_ACTIVITY_. Leaving the pictures aside, repeat each line below exactly.

◆ ◆ ◆ ◆ ◆ ◆ ◆

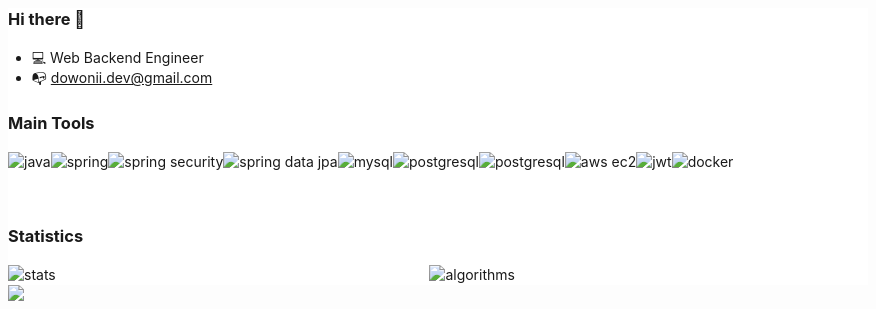 
### Hi there 👋
- 💻 Web Backend Engineer
- 📭 dowonii.dev@gmail.com

### Main Tools

<div width="100%">
  <img align="left" src="https://github.com/user-attachments/assets/4e48bed7-d279-46ab-82b1-ff497eaa3274" alt="java" height="50px"/>
  <img align="left" src="https://github.com/user-attachments/assets/49f6258e-95af-4444-9237-b2be0e58d4f4" alt="spring" height="50px"/>
  <img align="left" src="https://github.com/user-attachments/assets/0fc51059-fe5b-4526-be4b-758eda26c92d" alt="spring security" height="50px"/>
  <img align="left" src="https://github.com/user-attachments/assets/c4e43921-299b-4ced-a990-6217709cc1b3" alt="spring data jpa" height="50px"/>
  <img align="left" src="https://github.com/user-attachments/assets/2f1deb04-01ad-4e1a-952b-e8f47bf9902b" alt="mysql" height="50px"/>
  <img align="left" src="https://github.com/user-attachments/assets/7fbd63b4-9a1a-4b99-904d-4dc01767f1de" alt="postgresql" height="50px"/>
  <img align="left" src="https://github.com/user-attachments/assets/0c1606f1-f084-4755-b59e-7278c06b334f" alt="postgresql" height="50px"/>
  <img align="left" src="https://github.com/user-attachments/assets/63e68876-3ad5-4a84-aea8-31b515090a36" alt="aws ec2" height="50px"/>
  <img align="left" src="https://github.com/user-attachments/assets/9cafd15b-3571-4e04-8493-35d38eb3ca38" alt="jwt" height="50px"/>
  <img align="left" src="https://github.com/user-attachments/assets/523113f7-52fd-404a-bed1-7f3f4c9fe189" alt="docker" height="50px"/>
</div>

<br clear="both"/>

### Statistics
<div>
  <img alt="stats" align="left" src="https://github-readme-stats.vercel.app/api?username=dowon0113&show_icons=true&theme=holi" width="49%" height="130%" />
  <img alt="algorithms" src="http://mazassumnida.wtf/api/generate_badge?boj=dwdw1597" width="42%" height="100%"/>
</div>
<div>
  <img height=200 align="left" src="https://github-readme-stats.vercel.app/api/top-langs/?username=dowon0113&hide=c%23,powershell,Mathematica,Ruby,Objective-C,Objective-C%2b%2b,Cuda&title_color=61dafb&text_color=ffffff&icon_color=61dafb&bg_color=20232a&langs_count=8&layout=compact&border_color=61dafb&hide_border=true&size_weight=0.5&count_weight=0.5"/>
</div>
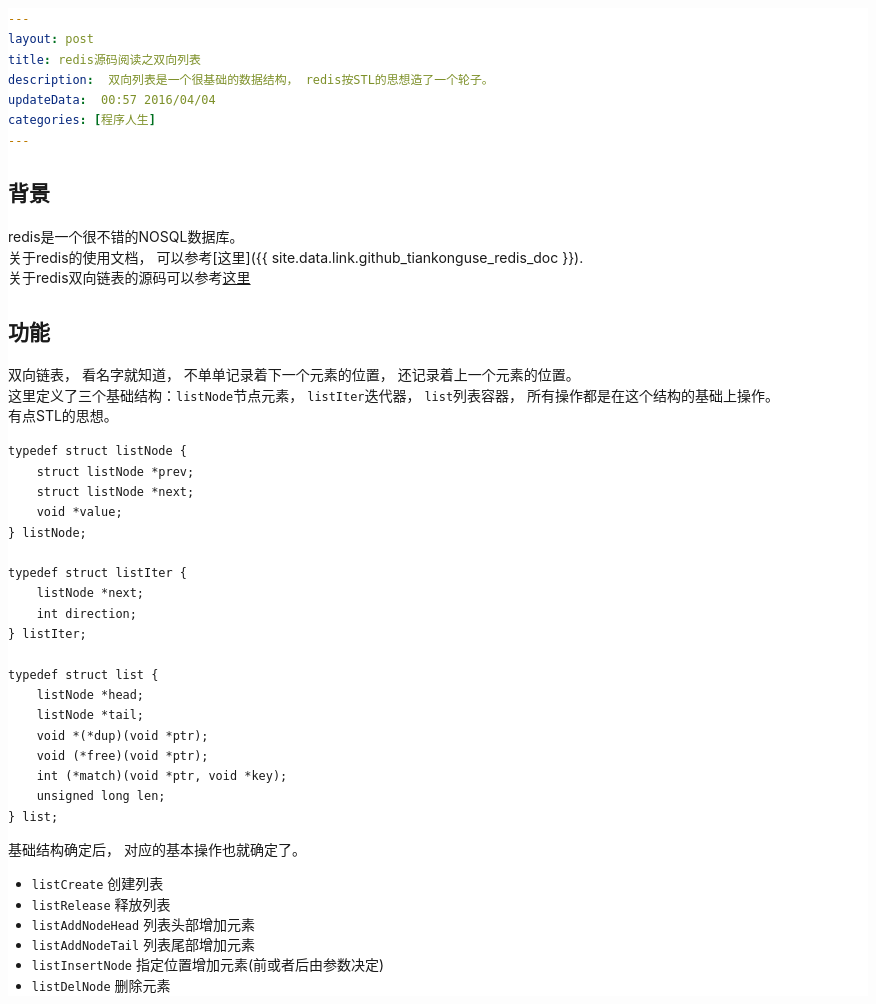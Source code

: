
 ```yaml
---  
layout: post  
title: redis源码阅读之双向列表
description:  双向列表是一个很基础的数据结构， redis按STL的思想造了一个轮子。  
updateData:  00:57 2016/04/04
categories: [程序人生]
---  
```



## 背景

redis是一个很不错的NOSQL数据库。  
关于redis的使用文档， 可以参考[这里]({{ site.data.link.github_tiankonguse_redis_doc }}).  
关于redis双向链表的源码可以参考[这里](https://github.com/tiankonguse/redis/tree/unstable/src/comlib/adlist)  


## 功能

双向链表， 看名字就知道， 不单单记录着下一个元素的位置， 还记录着上一个元素的位置。  
这里定义了三个基础结构：`listNode`节点元素， `listIter`迭代器， `list`列表容器， 所有操作都是在这个结构的基础上操作。  
有点STL的思想。  


```
typedef struct listNode {
    struct listNode *prev;
    struct listNode *next;
    void *value;
} listNode;

typedef struct listIter {
    listNode *next;
    int direction;
} listIter;

typedef struct list {
    listNode *head;
    listNode *tail;
    void *(*dup)(void *ptr);
    void (*free)(void *ptr);
    int (*match)(void *ptr, void *key);
    unsigned long len;
} list;
```

基础结构确定后， 对应的基本操作也就确定了。  



* `listCreate` 创建列表
* `listRelease` 释放列表
* `listAddNodeHead` 列表头部增加元素
* `listAddNodeTail` 列表尾部增加元素
* `listInsertNode` 指定位置增加元素(前或者后由参数决定)
* `listDelNode` 删除元素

◆ ◆ ◆ ◆ ◆ ◆ ◆

_TASK OUTPUT_.
### Hi there 👋
- 💻 Web Backend Engineer
- 📭 dowonii.dev@gmail.com

### Main Tools

<div width="100%">
  <img align="left" src="https://github.com/user-attachments/assets/4e48bed7-d279-46ab-82b1-ff497eaa3274" alt="java" height="50px"/>
  <img align="left" src="https://github.com/user-attachments/assets/49f6258e-95af-4444-9237-b2be0e58d4f4" alt="spring" height="50px"/>
  <img align="left" src="https://github.com/user-attachments/assets/0fc51059-fe5b-4526-be4b-758eda26c92d" alt="spring security" height="50px"/>
  <img align="left" src="https://github.com/user-attachments/assets/c4e43921-299b-4ced-a990-6217709cc1b3" alt="spring data jpa" height="50px"/>
  <img align="left" src="https://github.com/user-attachments/assets/2f1deb04-01ad-4e1a-952b-e8f47bf9902b" alt="mysql" height="50px"/>
  <img align="left" src="https://github.com/user-attachments/assets/7fbd63b4-9a1a-4b99-904d-4dc01767f1de" alt="postgresql" height="50px"/>
  <img align="left" src="https://github.com/user-attachments/assets/0c1606f1-f084-4755-b59e-7278c06b334f" alt="postgresql" height="50px"/>
  <img align="left" src="https://github.com/user-attachments/assets/63e68876-3ad5-4a84-aea8-31b515090a36" alt="aws ec2" height="50px"/>
  <img align="left" src="https://github.com/user-attachments/assets/9cafd15b-3571-4e04-8493-35d38eb3ca38" alt="jwt" height="50px"/>
  <img align="left" src="https://github.com/user-attachments/assets/523113f7-52fd-404a-bed1-7f3f4c9fe189" alt="docker" height="50px"/>
</div>

<br clear="both"/>

### Statistics
<div>
  <img alt="stats" align="left" src="https://github-readme-stats.vercel.app/api?username=dowon0113&show_icons=true&theme=holi" width="49%" height="130%" />
  <img alt="algorithms" src="http://mazassumnida.wtf/api/generate_badge?boj=dwdw1597" width="42%" height="100%"/>
</div>
<div>
  <img height=200 align="left" src="https://github-readme-stats.vercel.app/api/top-langs/?username=dowon0113&hide=c%23,powershell,Mathematica,Ruby,Objective-C,Objective-C%2b%2b,Cuda&title_color=61dafb&text_color=ffffff&icon_color=61dafb&bg_color=20232a&langs_count=8&layout=compact&border_color=61dafb&hide_border=true&size_weight=0.5&count_weight=0.5"/>
</div>
Source code

:
 ```yaml
---  
layout: post  
title: redis源码阅读之双向列表
description:  双向列表是一个很基础的数据结构， redis按STL的思想造了一个轮子。  
updateData:  00:57 2016/04/04
categories: [程序人生]
---  
```



## 背景

redis是一个很不错的NOSQL数据库。  
关于redis的使用文档， 可以参考[这里]({{ site.data.link.github_tiankonguse_redis_doc }}).  
关于redis双向链表的源码可以参考[这里](https://github.com/tiankonguse/redis/tree/unstable/src/comlib/adlist)  


## 功能

双向链表， 看名字就知道， 不单单记录着下一个元素的位置， 还记录着上一个元素的位置。  
这里定义了三个基础结构：`listNode`节点元素， `listIter`迭代器， `list`列表容器， 所有操作都是在这个结构的基础上操作。  
有点STL的思想。  


```
typedef struct listNode {
    struct listNode *prev;
    struct listNode *next;
    void *value;
} listNode;

typedef struct listIter {
    listNode *next;
    int direction;
} listIter;

typedef struct list {
    listNode *head;
    listNode *tail;
    void *(*dup)(void *ptr);
    void (*free)(void *ptr);
    int (*match)(void *ptr, void *key);
    unsigned long len;
} list;
```

基础结构确定后， 对应的基本操作也就确定了。  



* `listCreate` 创建列表
* `listRelease` 释放列表
* `listAddNodeHead` 列表头部增加元素
* `listAddNodeTail` 列表尾部增加元素
* `listInsertNode` 指定位置增加元素(前或者后由参数决定)
* `listDelNode` 删除元素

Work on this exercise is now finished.